WHAT NEEDS TO BE DONE
Tally the lines in the entries below where the string "begin" occurs. Reply with the total alone.

(Saved entries)
━━━━

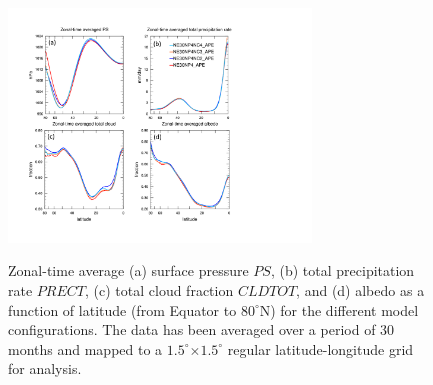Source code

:\documentclass[twocol]{ametsoc}
\begin{document}



\begin{figure}[t]
\noindent\includegraphics[width=19pc,angle=0]{figs/zonal_time_avg_2d_fields.pdf}\\
\caption{Zonal-time average (a) surface pressure $PS$, (b) total precipitation rate $PRECT$, (c) total cloud fraction $CLDTOT$, and (d) albedo as a function of latitude (from Equator to $80^\circ$N) for the different model configurations. The data has been averaged over a period of 30 months and mapped to a $1.5^\circ$$\times$$1.5^\circ$ regular latitude-longitude grid for analysis.}
\end{figure}

\end{document}
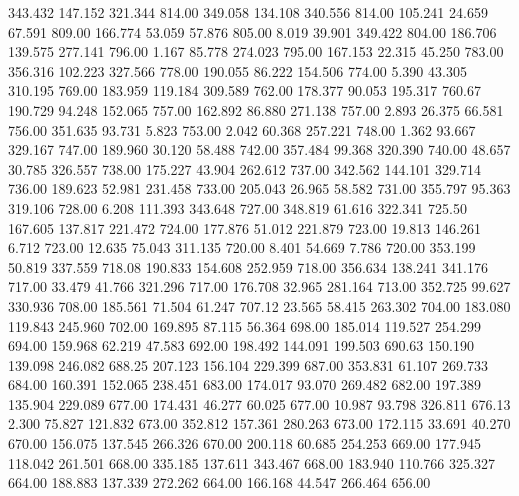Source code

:  343.432  147.152  321.344       814.00
 349.058  134.108  340.556       814.00
 105.241   24.659   67.591       809.00
 166.774   53.059   57.876       805.00
   8.019   39.901  349.422       804.00
 186.706  139.575  277.141       796.00
   1.167   85.778  274.023       795.00
 167.153   22.315   45.250       783.00
 356.316  102.223  327.566       778.00
 190.055   86.222  154.506       774.00
   5.390   43.305  310.195       769.00
 183.959  119.184  309.589       762.00
 178.377   90.053  195.317       760.67
 190.729   94.248  152.065       757.00
 162.892   86.880  271.138       757.00
   2.893   26.375   66.581       756.00
 351.635   93.731    5.823       753.00
   2.042   60.368  257.221       748.00
   1.362   93.667  329.167       747.00
 189.960   30.120   58.488       742.00
 357.484   99.368  320.390       740.00
  48.657   30.785  326.557       738.00
 175.227   43.904  262.612       737.00
 342.562  144.101  329.714       736.00
 189.623   52.981  231.458       733.00
 205.043   26.965   58.582       731.00
 355.797   95.363  319.106       728.00
   6.208  111.393  343.648       727.00
 348.819   61.616  322.341       725.50
 167.605  137.817  221.472       724.00
 177.876   51.012  221.879       723.00
  19.813  146.261    6.712       723.00
  12.635   75.043  311.135       720.00
   8.401   54.669    7.786       720.00
 353.199   50.819  337.559       718.08
 190.833  154.608  252.959       718.00
 356.634  138.241  341.176       717.00
  33.479   41.766  321.296       717.00
 176.708   32.965  281.164       713.00
 352.725   99.627  330.936       708.00
 185.561   71.504   61.247       707.12
  23.565   58.415  263.302       704.00
 183.080  119.843  245.960       702.00
 169.895   87.115   56.364       698.00
 185.014  119.527  254.299       694.00
 159.968   62.219   47.583       692.00
 198.492  144.091  199.503       690.63
 150.190  139.098  246.082       688.25
 207.123  156.104  229.399       687.00
 353.831   61.107  269.733       684.00
 160.391  152.065  238.451       683.00
 174.017   93.070  269.482       682.00
 197.389  135.904  229.089       677.00
 174.431   46.277   60.025       677.00
  10.987   93.798  326.811       676.13
   2.300   75.827  121.832       673.00
 352.812  157.361  280.263       673.00
 172.115   33.691   40.270       670.00
 156.075  137.545  266.326       670.00
 200.118   60.685  254.253       669.00
 177.945  118.042  261.501       668.00
 335.185  137.611  343.467       668.00
 183.940  110.766  325.327       664.00
 188.883  137.339  272.262       664.00
 166.168   44.547  266.464       656.00
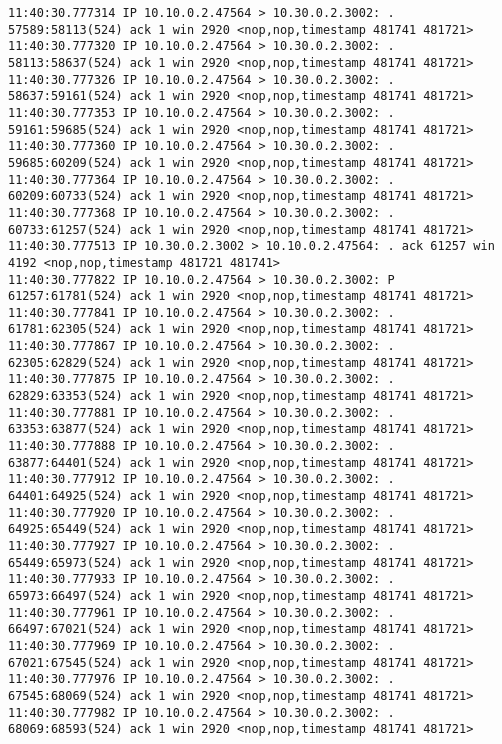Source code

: \documentclass[a4paper,12pt]{article}
\begin{document}
\begin{lstlisting}
11:40:30.777314 IP 10.10.0.2.47564 > 10.30.0.2.3002: . 57589:58113(524) ack 1 win 2920 <nop,nop,timestamp 481741 481721>
11:40:30.777320 IP 10.10.0.2.47564 > 10.30.0.2.3002: . 58113:58637(524) ack 1 win 2920 <nop,nop,timestamp 481741 481721>
11:40:30.777326 IP 10.10.0.2.47564 > 10.30.0.2.3002: . 58637:59161(524) ack 1 win 2920 <nop,nop,timestamp 481741 481721>
11:40:30.777353 IP 10.10.0.2.47564 > 10.30.0.2.3002: . 59161:59685(524) ack 1 win 2920 <nop,nop,timestamp 481741 481721>
11:40:30.777360 IP 10.10.0.2.47564 > 10.30.0.2.3002: . 59685:60209(524) ack 1 win 2920 <nop,nop,timestamp 481741 481721>
11:40:30.777364 IP 10.10.0.2.47564 > 10.30.0.2.3002: . 60209:60733(524) ack 1 win 2920 <nop,nop,timestamp 481741 481721>
11:40:30.777368 IP 10.10.0.2.47564 > 10.30.0.2.3002: . 60733:61257(524) ack 1 win 2920 <nop,nop,timestamp 481741 481721>
11:40:30.777513 IP 10.30.0.2.3002 > 10.10.0.2.47564: . ack 61257 win 4192 <nop,nop,timestamp 481721 481741>
11:40:30.777822 IP 10.10.0.2.47564 > 10.30.0.2.3002: P 61257:61781(524) ack 1 win 2920 <nop,nop,timestamp 481741 481721>
11:40:30.777841 IP 10.10.0.2.47564 > 10.30.0.2.3002: . 61781:62305(524) ack 1 win 2920 <nop,nop,timestamp 481741 481721>
11:40:30.777867 IP 10.10.0.2.47564 > 10.30.0.2.3002: . 62305:62829(524) ack 1 win 2920 <nop,nop,timestamp 481741 481721>
11:40:30.777875 IP 10.10.0.2.47564 > 10.30.0.2.3002: . 62829:63353(524) ack 1 win 2920 <nop,nop,timestamp 481741 481721>
11:40:30.777881 IP 10.10.0.2.47564 > 10.30.0.2.3002: . 63353:63877(524) ack 1 win 2920 <nop,nop,timestamp 481741 481721>
11:40:30.777888 IP 10.10.0.2.47564 > 10.30.0.2.3002: . 63877:64401(524) ack 1 win 2920 <nop,nop,timestamp 481741 481721>
11:40:30.777912 IP 10.10.0.2.47564 > 10.30.0.2.3002: . 64401:64925(524) ack 1 win 2920 <nop,nop,timestamp 481741 481721>
11:40:30.777920 IP 10.10.0.2.47564 > 10.30.0.2.3002: . 64925:65449(524) ack 1 win 2920 <nop,nop,timestamp 481741 481721>
11:40:30.777927 IP 10.10.0.2.47564 > 10.30.0.2.3002: . 65449:65973(524) ack 1 win 2920 <nop,nop,timestamp 481741 481721>
11:40:30.777933 IP 10.10.0.2.47564 > 10.30.0.2.3002: . 65973:66497(524) ack 1 win 2920 <nop,nop,timestamp 481741 481721>
11:40:30.777961 IP 10.10.0.2.47564 > 10.30.0.2.3002: . 66497:67021(524) ack 1 win 2920 <nop,nop,timestamp 481741 481721>
11:40:30.777969 IP 10.10.0.2.47564 > 10.30.0.2.3002: . 67021:67545(524) ack 1 win 2920 <nop,nop,timestamp 481741 481721>
11:40:30.777976 IP 10.10.0.2.47564 > 10.30.0.2.3002: . 67545:68069(524) ack 1 win 2920 <nop,nop,timestamp 481741 481721>
11:40:30.777982 IP 10.10.0.2.47564 > 10.30.0.2.3002: . 68069:68593(524) ack 1 win 2920 <nop,nop,timestamp 481741 481721>

\end{lstlisting}
\end{document}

━━━━

RESULT OF THE EXERCISE
4